START Supplied material

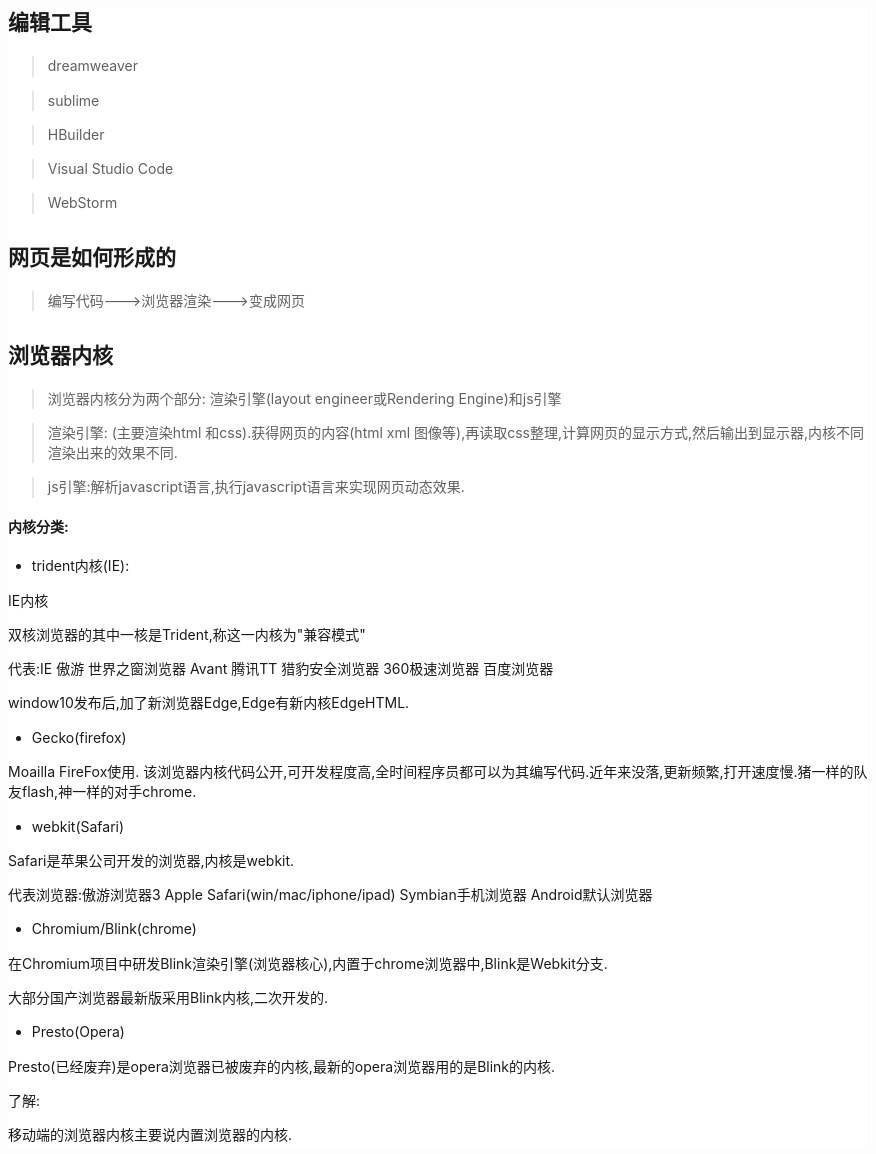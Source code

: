 ## 编辑工具

> dreamweaver  

> sublime

> HBuilder

> Visual Studio Code

> WebStorm

## 网页是如何形成的

> 编写代码--->浏览器渲染--->变成网页

## 浏览器内核

> 浏览器内核分为两个部分: 渲染引擎(layout engineer或Rendering Engine)和js引擎

> 渲染引擎: (主要渲染html 和css).获得网页的内容(html xml 图像等),再读取css整理,计算网页的显示方式,然后输出到显示器,内核不同渲染出来的效果不同.

> js引擎:解析javascript语言,执行javascript语言来实现网页动态效果.

#### 内核分类:

- trident内核(IE):

IE内核

双核浏览器的其中一核是Trident,称这一内核为"兼容模式"

代表:IE  傲游  世界之窗浏览器  Avant  腾讯TT  猎豹安全浏览器  360极速浏览器  百度浏览器

window10发布后,加了新浏览器Edge,Edge有新内核EdgeHTML.

- Gecko(firefox)

Moailla FireFox使用.  该浏览器内核代码公开,可开发程度高,全时间程序员都可以为其编写代码.近年来没落,更新频繁,打开速度慢.猪一样的队友flash,神一样的对手chrome.

- webkit(Safari)

Safari是苹果公司开发的浏览器,内核是webkit.

代表浏览器:傲游浏览器3  Apple Safari(win/mac/iphone/ipad)  Symbian手机浏览器  Android默认浏览器

- Chromium/Blink(chrome)

在Chromium项目中研发Blink渲染引擎(浏览器核心),内置于chrome浏览器中,Blink是Webkit分支.

大部分国产浏览器最新版采用Blink内核,二次开发的.

- Presto(Opera)

Presto(已经废弃)是opera浏览器已被废弃的内核,最新的opera浏览器用的是Blink的内核.



了解:

移动端的浏览器内核主要说内置浏览器的内核.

END Supplied material

# What you are asked to do:
Please go through the data above and copy every line that has the word "Presto".

# Result for this task:
- Presto(Opera)
Presto(已经废弃)是opera浏览器已被废弃的内核,最新的opera浏览器用的是Blink的内核.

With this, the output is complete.